Дверь корпуса. Очередное и самое трудное препятствие. Удастся ли его преодолеть? Вдруг Робис выкинул нечто такое, что привело остальных в полное замешательство, — он громко забарабанил в дверь:
— Быстрее, тревога! Боевики напали!
Дверь тут же распахнулась. Короткая схватка с часовым, и путь свободен. Робис бросился к ближайшей камере. С замиранием сердца он вставил ключ в замок. А если Фауст привез не те ключи? Поворачивается. Значит, те! Ну, теперь уж помехи не будет!
Робис стал на пороге. Он еще никогда не был в тюрьме. Маленькая, полутемная камера. Тусклый свет дежурной лампочки едва освещает скрюченное на койке тело.
— Выходи быстрей!
Ответа не последовало.
— Ты свободен, товарищ, разве не веришь?
— Не могу двинуться. Я совсем разбит, — донесся в ответ искусственно приглушенный голос.
Но Робис все-таки узнал этот голос — Лип Тулиан!…
— Проклятье, ключ не подходит! — раздалась чья-то брань.
И словно эхо с другой стороны:
— Не годится, не открывает!
Робис выбежал, захлопнув за собой дверь. Не может быть! Он подскочил к Лихачу и вырвал у него из рук ключ. Попробовал на одной камере, на другой… Изнутри люди бросались к дверям с криком:
— Сюда, сюда! Освободите!
Но что толку? Ключ даже не влезает в скважину. И так повсюду. В эти минуты Робис не мог думать ни о том, почему не подходят ключи, ни о Липе Тулиане. Все его мысли сосредоточились на одном — как быть дальше?
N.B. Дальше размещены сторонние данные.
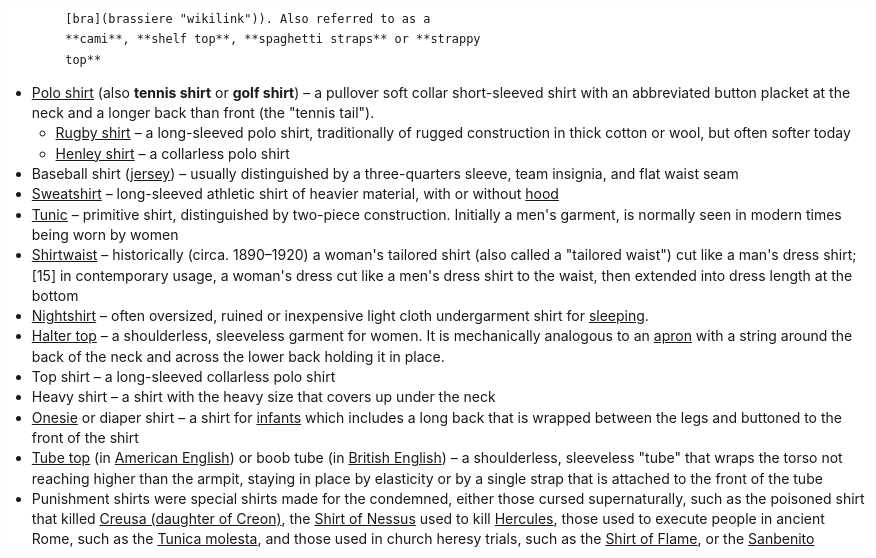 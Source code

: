             [bra](brassiere "wikilink")). Also referred to as a
            **cami**, **shelf top**, **spaghetti straps** or **strappy
            top**
-   [Polo shirt](Polo_shirt "wikilink") (also **tennis shirt** or **golf
    shirt**) – a pullover soft collar short-sleeved shirt with an
    abbreviated button placket at the neck and a longer back than front
    (the "tennis tail").
    -   [Rugby shirt](Rugby_shirt "wikilink") – a long-sleeved polo
        shirt, traditionally of rugged construction in thick cotton or
        wool, but often softer today
    -   [Henley shirt](Henley_shirt "wikilink") – a collarless polo
        shirt
-   Baseball shirt ([jersey](Jersey_(clothing)#In_sports "wikilink")) –
    usually distinguished by a three-quarters sleeve, team insignia, and
    flat waist seam
-   [Sweatshirt](Sweatshirt "wikilink") – long-sleeved athletic shirt of
    heavier material, with or without [hood](Hoodie "wikilink")
-   [Tunic](Tunic "wikilink") – primitive shirt, distinguished by
    two-piece construction. Initially a men's garment, is normally seen
    in modern times being worn by women
-   [Shirtwaist](Shirtwaist "wikilink") – historically (circa.
    1890–1920) a woman's tailored shirt (also called a "tailored waist")
    cut like a man's dress shirt;[15] in contemporary usage, a woman's
    dress cut like a men's dress shirt to the waist, then extended into
    dress length at the bottom
-   [Nightshirt](Nightshirt "wikilink") – often oversized, ruined or
    inexpensive light cloth undergarment shirt for
    [sleeping](sleep "wikilink").
-   [Halter top](Halter_top "wikilink") – a shoulderless, sleeveless
    garment for women. It is mechanically analogous to an
    [apron](apron "wikilink") with a string around the back of the neck
    and across the lower back holding it in place.
-   Top shirt – a long-sleeved collarless polo shirt
-   Heavy shirt – a shirt with the heavy size that covers up under the
    neck
-   [Onesie](Infant_bodysuit "wikilink") or diaper shirt – a shirt for
    [infants](infant "wikilink") which includes a long back that is
    wrapped between the legs and buttoned to the front of the shirt
-   [Tube top](Tube_top "wikilink") (in [American
    English](American_English "wikilink")) or boob tube (in [British
    English](British_English "wikilink")) – a shoulderless, sleeveless
    "tube" that wraps the torso not reaching higher than the armpit,
    staying in place by elasticity or by a single strap that is attached
    to the front of the tube
-   Punishment shirts were special shirts made for the condemned, either
    those cursed supernaturally, such as the poisoned shirt that killed
    [Creusa (daughter of Creon)](Creusa_(daughter_of_Creon) "wikilink"),
    the [Shirt of Nessus](Shirt_of_Nessus "wikilink") used to kill
    [Hercules](Hercules "wikilink"), those used to execute people in
    ancient Rome, such as the [Tunica
    molesta](Tunica_molesta "wikilink"), and those used in church heresy
    trials, such as the [Shirt of Flame](Shirt_of_Flame "wikilink"), or
    the [Sanbenito](Sanbenito "wikilink")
— Откройте! Освободите меня! Почему меня не выпускают? — Эти крики раскаленными иглами впивались Робису в мозг.
— Робис! — Кто-то из заключенных узнал его по голосу. — Это я, Фредис, с завода Пола. Помнишь, мне дали двадцать?!
Но он не мог им помочь. Решение было принято — бесповоротное, быть может жестокое, но единственно правильное.
— Товарищи, тихо! — крикнул он. — У нас нет ни времени, ни инструмента. Мы сможем освободить только смертников.
Крики, раздававшиеся со всех сторон, смолкли. Только из девятой камеры все еще слышался голос отчаяния:
— Робис, ты что, забыл меня? Ведь я — Фредис…
Потом и он затих. Зато на первом, втором, третьем… на всех этажах сразу раздался призыв:
— Парабеллум, Гром, отзовитесь!
И громче всех Робис:
— Дайна! Где ты, Дина?
— Робис, они здесь! Нашли!
Робис взлетел на второй этаж:
— Кто?
— Гром и Парабеллум!
— А Дайна?
— Говорят, где-то на этом этаже, — ответил Лихач.
— Ищите! Ищите! — И Робис снова закричал: — Дайна!
Дергая двери камер, он бежал в конец коридора. Одна дверь поддалась. Уборная. Первое, что бросилось Робису в глаза, был забившийся в угол надзиратель и большая связка ключей в его руке. Овладеть ключами. Овладеть ими, пусть хоть ценой жизни! Робис бросился к надзирателю.
Но тот оказался проворнее. Разгадав замысел, он бросил ключи в трубу клозета.